_What is being asked_. Having read the entries, repeat all of them exactly.

·····

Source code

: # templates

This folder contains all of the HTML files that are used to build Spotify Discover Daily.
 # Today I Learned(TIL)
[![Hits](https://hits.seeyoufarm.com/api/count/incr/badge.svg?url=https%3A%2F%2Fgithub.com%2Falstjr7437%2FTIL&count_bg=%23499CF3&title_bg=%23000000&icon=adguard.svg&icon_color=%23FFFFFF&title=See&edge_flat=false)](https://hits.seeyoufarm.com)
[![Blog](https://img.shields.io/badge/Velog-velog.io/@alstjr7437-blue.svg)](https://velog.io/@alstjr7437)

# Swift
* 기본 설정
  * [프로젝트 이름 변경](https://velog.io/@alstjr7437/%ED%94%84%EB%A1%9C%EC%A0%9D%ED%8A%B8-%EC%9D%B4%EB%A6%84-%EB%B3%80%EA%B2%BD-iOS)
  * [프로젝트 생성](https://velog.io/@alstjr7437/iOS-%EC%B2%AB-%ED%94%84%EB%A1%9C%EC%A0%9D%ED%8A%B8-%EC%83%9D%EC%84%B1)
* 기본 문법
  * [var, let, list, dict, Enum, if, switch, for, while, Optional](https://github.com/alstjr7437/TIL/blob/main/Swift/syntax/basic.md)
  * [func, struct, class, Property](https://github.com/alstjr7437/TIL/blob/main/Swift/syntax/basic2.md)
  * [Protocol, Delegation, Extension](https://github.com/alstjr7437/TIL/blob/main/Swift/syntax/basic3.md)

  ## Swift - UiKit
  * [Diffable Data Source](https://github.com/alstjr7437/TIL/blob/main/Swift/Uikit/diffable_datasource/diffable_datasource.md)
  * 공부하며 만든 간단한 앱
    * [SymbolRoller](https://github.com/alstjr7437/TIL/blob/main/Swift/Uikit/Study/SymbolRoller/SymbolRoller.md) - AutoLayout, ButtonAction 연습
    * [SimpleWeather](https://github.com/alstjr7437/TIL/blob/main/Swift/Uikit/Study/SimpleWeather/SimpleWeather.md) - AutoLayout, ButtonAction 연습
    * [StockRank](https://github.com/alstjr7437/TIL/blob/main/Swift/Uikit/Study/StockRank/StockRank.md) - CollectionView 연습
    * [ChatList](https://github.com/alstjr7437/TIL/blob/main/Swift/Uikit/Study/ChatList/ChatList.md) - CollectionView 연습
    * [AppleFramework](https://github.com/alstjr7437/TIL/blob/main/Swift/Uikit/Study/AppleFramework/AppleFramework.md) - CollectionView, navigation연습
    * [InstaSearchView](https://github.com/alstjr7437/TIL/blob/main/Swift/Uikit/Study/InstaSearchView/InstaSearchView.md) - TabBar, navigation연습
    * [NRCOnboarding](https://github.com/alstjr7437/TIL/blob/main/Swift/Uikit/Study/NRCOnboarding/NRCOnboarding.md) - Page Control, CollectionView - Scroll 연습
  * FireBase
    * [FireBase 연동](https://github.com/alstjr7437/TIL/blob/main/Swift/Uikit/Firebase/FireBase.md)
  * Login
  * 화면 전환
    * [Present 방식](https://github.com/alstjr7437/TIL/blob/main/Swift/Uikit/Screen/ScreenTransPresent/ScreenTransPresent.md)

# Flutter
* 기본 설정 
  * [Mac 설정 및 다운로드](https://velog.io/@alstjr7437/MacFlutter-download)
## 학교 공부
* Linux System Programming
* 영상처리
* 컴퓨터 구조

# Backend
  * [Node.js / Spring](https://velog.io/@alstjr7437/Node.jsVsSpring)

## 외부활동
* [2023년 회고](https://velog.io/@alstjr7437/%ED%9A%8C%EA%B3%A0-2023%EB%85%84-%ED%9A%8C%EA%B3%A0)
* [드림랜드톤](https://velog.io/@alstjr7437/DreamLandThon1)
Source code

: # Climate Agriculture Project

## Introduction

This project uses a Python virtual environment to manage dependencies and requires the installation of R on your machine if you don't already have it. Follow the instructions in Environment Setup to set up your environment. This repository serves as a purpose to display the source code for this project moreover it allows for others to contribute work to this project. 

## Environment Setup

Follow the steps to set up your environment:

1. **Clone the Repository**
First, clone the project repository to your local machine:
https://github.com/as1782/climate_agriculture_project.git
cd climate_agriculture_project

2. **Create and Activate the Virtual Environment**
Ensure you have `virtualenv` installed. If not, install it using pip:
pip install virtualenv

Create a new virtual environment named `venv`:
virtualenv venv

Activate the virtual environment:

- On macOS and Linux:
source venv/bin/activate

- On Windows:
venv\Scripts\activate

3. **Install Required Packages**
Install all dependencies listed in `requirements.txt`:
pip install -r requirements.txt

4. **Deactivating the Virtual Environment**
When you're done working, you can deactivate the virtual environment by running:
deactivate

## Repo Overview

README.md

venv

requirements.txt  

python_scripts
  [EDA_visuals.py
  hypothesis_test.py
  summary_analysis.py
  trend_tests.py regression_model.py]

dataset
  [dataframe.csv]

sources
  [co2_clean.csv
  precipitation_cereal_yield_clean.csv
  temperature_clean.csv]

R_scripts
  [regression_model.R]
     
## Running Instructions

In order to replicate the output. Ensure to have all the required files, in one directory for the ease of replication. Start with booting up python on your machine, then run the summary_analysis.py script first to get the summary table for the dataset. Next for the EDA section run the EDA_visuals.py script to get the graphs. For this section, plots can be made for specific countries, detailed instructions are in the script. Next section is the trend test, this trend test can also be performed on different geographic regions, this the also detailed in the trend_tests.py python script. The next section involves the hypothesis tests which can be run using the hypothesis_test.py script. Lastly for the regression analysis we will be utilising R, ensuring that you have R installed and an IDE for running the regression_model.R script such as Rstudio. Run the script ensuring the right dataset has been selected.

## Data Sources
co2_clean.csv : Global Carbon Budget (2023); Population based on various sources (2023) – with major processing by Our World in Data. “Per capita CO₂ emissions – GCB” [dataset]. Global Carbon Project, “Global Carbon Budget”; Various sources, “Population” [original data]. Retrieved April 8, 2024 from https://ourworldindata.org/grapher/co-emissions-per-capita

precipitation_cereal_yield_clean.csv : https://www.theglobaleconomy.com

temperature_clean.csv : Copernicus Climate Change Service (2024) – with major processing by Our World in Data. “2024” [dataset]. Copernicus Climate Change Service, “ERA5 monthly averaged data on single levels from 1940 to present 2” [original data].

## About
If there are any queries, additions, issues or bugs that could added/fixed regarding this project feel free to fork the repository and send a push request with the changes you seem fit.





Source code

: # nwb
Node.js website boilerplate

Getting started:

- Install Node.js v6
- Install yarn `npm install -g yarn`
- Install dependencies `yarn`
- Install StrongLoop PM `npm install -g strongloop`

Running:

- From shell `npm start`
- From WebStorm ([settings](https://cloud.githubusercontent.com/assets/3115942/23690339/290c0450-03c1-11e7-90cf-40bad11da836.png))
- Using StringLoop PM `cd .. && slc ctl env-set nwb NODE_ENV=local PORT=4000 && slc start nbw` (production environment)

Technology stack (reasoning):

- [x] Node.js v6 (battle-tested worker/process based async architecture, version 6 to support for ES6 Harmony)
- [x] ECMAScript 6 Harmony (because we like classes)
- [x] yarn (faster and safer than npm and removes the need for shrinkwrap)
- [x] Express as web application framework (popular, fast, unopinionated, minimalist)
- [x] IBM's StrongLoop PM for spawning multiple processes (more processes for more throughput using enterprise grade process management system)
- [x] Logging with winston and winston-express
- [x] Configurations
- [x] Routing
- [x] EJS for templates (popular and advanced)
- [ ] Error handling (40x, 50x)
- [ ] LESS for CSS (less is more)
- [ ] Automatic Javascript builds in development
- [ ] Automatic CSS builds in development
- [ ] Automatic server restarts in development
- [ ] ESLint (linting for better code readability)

·····

_Answer for this exercise_.
Source code

: # templates

This folder contains all of the HTML files that are used to build Spotify Discover Daily.
 # Today I Learned(TIL)
[![Hits](https://hits.seeyoufarm.com/api/count/incr/badge.svg?url=https%3A%2F%2Fgithub.com%2Falstjr7437%2FTIL&count_bg=%23499CF3&title_bg=%23000000&icon=adguard.svg&icon_color=%23FFFFFF&title=See&edge_flat=false)](https://hits.seeyoufarm.com)
[![Blog](https://img.shields.io/badge/Velog-velog.io/@alstjr7437-blue.svg)](https://velog.io/@alstjr7437)

# Swift
* 기본 설정
  * [프로젝트 이름 변경](https://velog.io/@alstjr7437/%ED%94%84%EB%A1%9C%EC%A0%9D%ED%8A%B8-%EC%9D%B4%EB%A6%84-%EB%B3%80%EA%B2%BD-iOS)
  * [프로젝트 생성](https://velog.io/@alstjr7437/iOS-%EC%B2%AB-%ED%94%84%EB%A1%9C%EC%A0%9D%ED%8A%B8-%EC%83%9D%EC%84%B1)
* 기본 문법
  * [var, let, list, dict, Enum, if, switch, for, while, Optional](https://github.com/alstjr7437/TIL/blob/main/Swift/syntax/basic.md)
  * [func, struct, class, Property](https://github.com/alstjr7437/TIL/blob/main/Swift/syntax/basic2.md)
  * [Protocol, Delegation, Extension](https://github.com/alstjr7437/TIL/blob/main/Swift/syntax/basic3.md)

  ## Swift - UiKit
  * [Diffable Data Source](https://github.com/alstjr7437/TIL/blob/main/Swift/Uikit/diffable_datasource/diffable_datasource.md)
  * 공부하며 만든 간단한 앱
    * [SymbolRoller](https://github.com/alstjr7437/TIL/blob/main/Swift/Uikit/Study/SymbolRoller/SymbolRoller.md) - AutoLayout, ButtonAction 연습
    * [SimpleWeather](https://github.com/alstjr7437/TIL/blob/main/Swift/Uikit/Study/SimpleWeather/SimpleWeather.md) - AutoLayout, ButtonAction 연습
    * [StockRank](https://github.com/alstjr7437/TIL/blob/main/Swift/Uikit/Study/StockRank/StockRank.md) - CollectionView 연습
    * [ChatList](https://github.com/alstjr7437/TIL/blob/main/Swift/Uikit/Study/ChatList/ChatList.md) - CollectionView 연습
    * [AppleFramework](https://github.com/alstjr7437/TIL/blob/main/Swift/Uikit/Study/AppleFramework/AppleFramework.md) - CollectionView, navigation연습
    * [InstaSearchView](https://github.com/alstjr7437/TIL/blob/main/Swift/Uikit/Study/InstaSearchView/InstaSearchView.md) - TabBar, navigation연습
    * [NRCOnboarding](https://github.com/alstjr7437/TIL/blob/main/Swift/Uikit/Study/NRCOnboarding/NRCOnboarding.md) - Page Control, CollectionView - Scroll 연습
  * FireBase
    * [FireBase 연동](https://github.com/alstjr7437/TIL/blob/main/Swift/Uikit/Firebase/FireBase.md)
  * Login
  * 화면 전환
    * [Present 방식](https://github.com/alstjr7437/TIL/blob/main/Swift/Uikit/Screen/ScreenTransPresent/ScreenTransPresent.md)

# Flutter
* 기본 설정 
  * [Mac 설정 및 다운로드](https://velog.io/@alstjr7437/MacFlutter-download)
## 학교 공부
* Linux System Programming
* 영상처리
* 컴퓨터 구조

# Backend
  * [Node.js / Spring](https://velog.io/@alstjr7437/Node.jsVsSpring)

## 외부활동
* [2023년 회고](https://velog.io/@alstjr7437/%ED%9A%8C%EA%B3%A0-2023%EB%85%84-%ED%9A%8C%EA%B3%A0)
* [드림랜드톤](https://velog.io/@alstjr7437/DreamLandThon1)
Source code

: # Climate Agriculture Project

## Introduction

This project uses a Python virtual environment to manage dependencies and requires the installation of R on your machine if you don't already have it. Follow the instructions in Environment Setup to set up your environment. This repository serves as a purpose to display the source code for this project moreover it allows for others to contribute work to this project. 

## Environment Setup

Follow the steps to set up your environment:

1. **Clone the Repository**
First, clone the project repository to your local machine:
https://github.com/as1782/climate_agriculture_project.git
cd climate_agriculture_project

2. **Create and Activate the Virtual Environment**
Ensure you have `virtualenv` installed. If not, install it using pip:
pip install virtualenv

Create a new virtual environment named `venv`:
virtualenv venv

Activate the virtual environment:

- On macOS and Linux:
source venv/bin/activate

- On Windows:
venv\Scripts\activate

3. **Install Required Packages**
Install all dependencies listed in `requirements.txt`:
pip install -r requirements.txt

4. **Deactivating the Virtual Environment**
When you're done working, you can deactivate the virtual environment by running:
deactivate

## Repo Overview

README.md

venv

requirements.txt  

python_scripts
  [EDA_visuals.py
  hypothesis_test.py
  summary_analysis.py
  trend_tests.py regression_model.py]

dataset
  [dataframe.csv]

sources
  [co2_clean.csv
  precipitation_cereal_yield_clean.csv
  temperature_clean.csv]

R_scripts
  [regression_model.R]
     
## Running Instructions

In order to replicate the output. Ensure to have all the required files, in one directory for the ease of replication. Start with booting up python on your machine, then run the summary_analysis.py script first to get the summary table for the dataset. Next for the EDA section run the EDA_visuals.py script to get the graphs. For this section, plots can be made for specific countries, detailed instructions are in the script. Next section is the trend test, this trend test can also be performed on different geographic regions, this the also detailed in the trend_tests.py python script. The next section involves the hypothesis tests which can be run using the hypothesis_test.py script. Lastly for the regression analysis we will be utilising R, ensuring that you have R installed and an IDE for running the regression_model.R script such as Rstudio. Run the script ensuring the right dataset has been selected.

## Data Sources
co2_clean.csv : Global Carbon Budget (2023); Population based on various sources (2023) – with major processing by Our World in Data. “Per capita CO₂ emissions – GCB” [dataset]. Global Carbon Project, “Global Carbon Budget”; Various sources, “Population” [original data]. Retrieved April 8, 2024 from https://ourworldindata.org/grapher/co-emissions-per-capita

precipitation_cereal_yield_clean.csv : https://www.theglobaleconomy.com

temperature_clean.csv : Copernicus Climate Change Service (2024) – with major processing by Our World in Data. “2024” [dataset]. Copernicus Climate Change Service, “ERA5 monthly averaged data on single levels from 1940 to present 2” [original data].

## About
If there are any queries, additions, issues or bugs that could added/fixed regarding this project feel free to fork the repository and send a push request with the changes you seem fit.





Source code

: # nwb
Node.js website boilerplate

Getting started:

- Install Node.js v6
- Install yarn `npm install -g yarn`
- Install dependencies `yarn`
- Install StrongLoop PM `npm install -g strongloop`

Running:

- From shell `npm start`
- From WebStorm ([settings](https://cloud.githubusercontent.com/assets/3115942/23690339/290c0450-03c1-11e7-90cf-40bad11da836.png))
- Using StringLoop PM `cd .. && slc ctl env-set nwb NODE_ENV=local PORT=4000 && slc start nbw` (production environment)

Technology stack (reasoning):

- [x] Node.js v6 (battle-tested worker/process based async architecture, version 6 to support for ES6 Harmony)
- [x] ECMAScript 6 Harmony (because we like classes)
- [x] yarn (faster and safer than npm and removes the need for shrinkwrap)
- [x] Express as web application framework (popular, fast, unopinionated, minimalist)
- [x] IBM's StrongLoop PM for spawning multiple processes (more processes for more throughput using enterprise grade process management system)
- [x] Logging with winston and winston-express
- [x] Configurations
- [x] Routing
- [x] EJS for templates (popular and advanced)
- [ ] Error handling (40x, 50x)
- [ ] LESS for CSS (less is more)
- [ ] Automatic Javascript builds in development
- [ ] Automatic CSS builds in development
- [ ] Automatic server restarts in development
- [ ] ESLint (linting for better code readability)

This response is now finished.